Python (>=2.6) and its serial port extension model pySerial are required to run stcflash. Python is most likely pre-installed if you are using a mainstream Linux distribution or OS X. Module pySerial, on the other hand, might need to be installed manually. For example, on some versions of Ubuntu, you must install package python-serial (or python3-serial for Python 3) to get pySerial. For operating system without a package management system like Windows, please refer pySerial's installation manual for further assistance.
How to use
To read model information from the target microcontroller, simply run stcflash without giving any parameter.
$ python stcflash.py Connect to /dev/ttyUSB0 at baudrate 2400 Detecting target... done FOSC: 11.955MHz Model: STC89C52RC (ver4.3C) ROM: 8KB
Please note that, just like using the official STC programmer, once the "Detecting target..." prompt is shown, you need to turn off and on the microcontroller to enable the in-system programming (ISP) routine, otherwise, stcflash cannot connect to the target.
If the microcontroller hooks up to a different port than the first
USB-to-serial port, you can use
--port to specify the name of the
port. It is also possible to specify a different initial baudrate
--lowbaud option, although this should not be necessary in
most cases. Here is an example,
$ python stcflash.py --port /dev/ttyUSB1 --lowbaud 1200 Connect to /dev/ttyUSB1 at baudrate 1200 Detecting target...
This program can download compiled code in either binary (.bin) or Intel HEX (.ihx/.hex) format into the target microcontroller like the following example,
$ python stcflash.py program.hex Connect to /dev/ttyUSB0 at baudrate 2400 Detecting target... done FOSC: 11.955MHz Model: STC89C52RC (ver4.3C) ROM: 8KB Baudrate: 38400 Erasing target... done Size of the binary: 917 Programming: #################### done
For now, stcflash supports the following series of MCUs and their low voltage variants.
STC89C5xRC, STC89C5xRD+, STC90C5xRC, STC10Fxx, STC11Fxx, STC12Cx052x, STC12C52xx, STC12C56xx, STC12C5Axx
If stcflash is unable to detect the microcontroller, forcing the
programming protocol using
--protocol option might solve the
problem. For example, if a microcontroller uses the same programming
protocol as STC89C5xRC series, then you can program it as follows,
$ python stcflash.py --protocol 89 program.bin
The following is a table of protocols and corresponding MCUs that have been tested working with each protocol.
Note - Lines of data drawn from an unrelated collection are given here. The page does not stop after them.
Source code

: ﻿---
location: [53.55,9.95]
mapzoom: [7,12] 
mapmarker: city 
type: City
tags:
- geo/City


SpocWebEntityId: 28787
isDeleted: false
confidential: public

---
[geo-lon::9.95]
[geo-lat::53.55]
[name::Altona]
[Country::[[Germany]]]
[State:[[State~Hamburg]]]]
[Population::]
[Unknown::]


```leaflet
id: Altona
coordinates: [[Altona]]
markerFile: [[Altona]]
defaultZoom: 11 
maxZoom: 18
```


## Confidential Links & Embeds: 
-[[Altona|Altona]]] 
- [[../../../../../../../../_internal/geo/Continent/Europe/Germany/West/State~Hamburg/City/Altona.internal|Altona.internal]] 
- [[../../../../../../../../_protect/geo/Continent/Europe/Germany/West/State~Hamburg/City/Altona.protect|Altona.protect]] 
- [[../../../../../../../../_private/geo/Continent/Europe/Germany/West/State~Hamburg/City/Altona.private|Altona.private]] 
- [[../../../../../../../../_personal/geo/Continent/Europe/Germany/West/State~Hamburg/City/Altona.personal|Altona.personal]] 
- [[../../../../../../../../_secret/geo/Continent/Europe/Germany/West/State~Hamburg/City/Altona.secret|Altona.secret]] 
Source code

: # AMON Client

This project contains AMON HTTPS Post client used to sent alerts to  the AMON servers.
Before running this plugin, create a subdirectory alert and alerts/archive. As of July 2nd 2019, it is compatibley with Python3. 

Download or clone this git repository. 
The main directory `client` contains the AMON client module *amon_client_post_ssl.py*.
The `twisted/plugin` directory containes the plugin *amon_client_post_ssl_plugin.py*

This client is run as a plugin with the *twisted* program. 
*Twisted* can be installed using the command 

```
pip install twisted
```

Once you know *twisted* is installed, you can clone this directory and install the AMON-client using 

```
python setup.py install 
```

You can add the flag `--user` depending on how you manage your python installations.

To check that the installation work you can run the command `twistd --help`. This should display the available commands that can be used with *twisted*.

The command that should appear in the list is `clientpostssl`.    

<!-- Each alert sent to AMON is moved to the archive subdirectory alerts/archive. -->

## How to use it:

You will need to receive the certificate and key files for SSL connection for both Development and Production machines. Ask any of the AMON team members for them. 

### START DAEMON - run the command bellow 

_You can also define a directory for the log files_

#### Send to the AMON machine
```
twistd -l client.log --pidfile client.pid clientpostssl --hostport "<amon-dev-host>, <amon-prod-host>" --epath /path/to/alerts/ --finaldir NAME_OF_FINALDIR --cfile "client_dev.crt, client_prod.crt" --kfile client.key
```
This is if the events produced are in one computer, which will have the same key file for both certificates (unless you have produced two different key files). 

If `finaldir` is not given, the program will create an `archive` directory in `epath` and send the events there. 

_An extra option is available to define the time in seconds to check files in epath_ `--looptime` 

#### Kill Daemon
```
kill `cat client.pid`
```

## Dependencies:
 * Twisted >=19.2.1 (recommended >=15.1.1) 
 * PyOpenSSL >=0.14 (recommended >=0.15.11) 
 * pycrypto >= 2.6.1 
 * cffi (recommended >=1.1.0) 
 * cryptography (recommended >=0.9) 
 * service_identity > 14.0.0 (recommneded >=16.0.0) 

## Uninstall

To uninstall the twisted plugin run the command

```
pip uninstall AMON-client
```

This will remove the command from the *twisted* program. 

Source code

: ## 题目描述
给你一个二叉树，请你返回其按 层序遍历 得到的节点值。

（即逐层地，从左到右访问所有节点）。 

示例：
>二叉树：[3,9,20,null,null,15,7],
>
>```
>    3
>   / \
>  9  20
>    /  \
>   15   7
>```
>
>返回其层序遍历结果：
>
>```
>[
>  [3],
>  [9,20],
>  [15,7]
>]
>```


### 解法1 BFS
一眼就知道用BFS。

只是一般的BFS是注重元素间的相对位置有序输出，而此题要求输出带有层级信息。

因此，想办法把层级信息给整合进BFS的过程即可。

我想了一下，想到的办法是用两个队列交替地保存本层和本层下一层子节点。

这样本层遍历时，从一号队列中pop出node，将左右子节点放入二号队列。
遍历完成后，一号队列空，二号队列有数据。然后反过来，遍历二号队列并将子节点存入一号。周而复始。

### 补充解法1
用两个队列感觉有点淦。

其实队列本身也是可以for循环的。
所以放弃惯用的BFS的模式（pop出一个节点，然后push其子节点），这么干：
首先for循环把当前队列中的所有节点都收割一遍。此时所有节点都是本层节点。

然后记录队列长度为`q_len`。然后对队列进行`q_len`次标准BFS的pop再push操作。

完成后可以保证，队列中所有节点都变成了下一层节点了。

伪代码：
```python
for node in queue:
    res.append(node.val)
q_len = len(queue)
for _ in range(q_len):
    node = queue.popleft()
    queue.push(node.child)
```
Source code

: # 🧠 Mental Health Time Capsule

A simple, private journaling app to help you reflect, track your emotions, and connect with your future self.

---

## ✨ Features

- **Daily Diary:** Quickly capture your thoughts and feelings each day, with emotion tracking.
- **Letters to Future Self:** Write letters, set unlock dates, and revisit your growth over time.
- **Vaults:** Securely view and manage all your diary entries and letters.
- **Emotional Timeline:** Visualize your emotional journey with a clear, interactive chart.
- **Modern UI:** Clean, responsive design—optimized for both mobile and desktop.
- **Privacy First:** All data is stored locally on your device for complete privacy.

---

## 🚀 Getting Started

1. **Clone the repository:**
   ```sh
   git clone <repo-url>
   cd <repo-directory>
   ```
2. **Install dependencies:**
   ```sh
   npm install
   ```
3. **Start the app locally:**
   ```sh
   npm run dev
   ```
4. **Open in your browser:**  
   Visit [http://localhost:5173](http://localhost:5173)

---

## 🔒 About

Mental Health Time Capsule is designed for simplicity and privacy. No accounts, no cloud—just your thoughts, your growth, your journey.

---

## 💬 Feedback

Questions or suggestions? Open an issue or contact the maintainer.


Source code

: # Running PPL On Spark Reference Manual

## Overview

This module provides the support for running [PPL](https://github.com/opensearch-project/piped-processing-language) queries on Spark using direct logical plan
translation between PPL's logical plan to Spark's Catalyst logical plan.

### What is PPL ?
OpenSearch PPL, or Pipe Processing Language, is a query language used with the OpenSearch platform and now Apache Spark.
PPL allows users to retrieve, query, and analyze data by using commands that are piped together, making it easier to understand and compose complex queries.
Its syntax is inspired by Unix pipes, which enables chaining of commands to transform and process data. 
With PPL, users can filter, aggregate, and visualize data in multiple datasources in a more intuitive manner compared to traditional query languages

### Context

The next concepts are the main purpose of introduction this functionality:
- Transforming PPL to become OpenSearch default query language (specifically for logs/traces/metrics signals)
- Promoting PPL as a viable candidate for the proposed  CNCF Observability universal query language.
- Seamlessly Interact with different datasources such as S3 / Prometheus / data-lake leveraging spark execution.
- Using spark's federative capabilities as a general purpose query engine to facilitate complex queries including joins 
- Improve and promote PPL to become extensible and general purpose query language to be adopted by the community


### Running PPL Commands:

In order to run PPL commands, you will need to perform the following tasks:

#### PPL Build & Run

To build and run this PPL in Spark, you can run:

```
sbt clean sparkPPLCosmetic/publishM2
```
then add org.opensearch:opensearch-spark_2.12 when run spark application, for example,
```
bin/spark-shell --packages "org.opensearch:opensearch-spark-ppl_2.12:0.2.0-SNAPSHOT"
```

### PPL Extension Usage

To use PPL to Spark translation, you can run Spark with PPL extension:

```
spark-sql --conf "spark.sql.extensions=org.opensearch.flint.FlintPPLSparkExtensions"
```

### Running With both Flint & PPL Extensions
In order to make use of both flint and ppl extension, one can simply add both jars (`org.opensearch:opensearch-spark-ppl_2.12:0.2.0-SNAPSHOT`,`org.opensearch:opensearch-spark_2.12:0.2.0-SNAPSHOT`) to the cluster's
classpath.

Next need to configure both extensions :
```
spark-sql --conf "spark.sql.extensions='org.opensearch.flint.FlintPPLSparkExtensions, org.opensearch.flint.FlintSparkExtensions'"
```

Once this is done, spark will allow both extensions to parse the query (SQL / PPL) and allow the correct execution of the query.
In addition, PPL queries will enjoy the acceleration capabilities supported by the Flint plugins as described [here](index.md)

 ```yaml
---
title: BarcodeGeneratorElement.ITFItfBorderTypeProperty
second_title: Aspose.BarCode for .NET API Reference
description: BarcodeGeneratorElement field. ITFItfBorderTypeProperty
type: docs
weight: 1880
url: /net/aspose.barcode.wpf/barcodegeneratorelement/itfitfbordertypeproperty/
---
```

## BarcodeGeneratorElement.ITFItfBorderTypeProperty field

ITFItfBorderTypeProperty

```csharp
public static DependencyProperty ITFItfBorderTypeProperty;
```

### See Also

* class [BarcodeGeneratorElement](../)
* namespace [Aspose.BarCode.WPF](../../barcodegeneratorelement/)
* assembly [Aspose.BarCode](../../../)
|89||STC89C52RC (v4.3C), STC89C54RD+ (v4.3C), STC90C52RC (v4.3C)|
|12c52||STC12C5608AD (v6.0G), STC12C5204AD (v6.0H)|
|12c5a||STC10F04XE (v6.5J), STC12C5A16S2 (v6.2I), STC11F02E (v6.5K)|
Before connecting to a microcontroller using one of the ISP protocols, stcflash can send a magic word first at a given baudrate to ask the microcontroller to enter ISP mode without user switching its power off and on. Please note that the user program on the microcontroller must be able to reboot itself to the ISP section upon receiving the magic word to make this scheme work. The following is an example,
$ python stcflash.py --aispbaud 2400 --aispmagic 6af23Qtr program.bin
You can use
-e option to enable erasing data EEPROM during every
programming operation and use
-ne to disable this function.
-vv to get more or MOAR runtime information.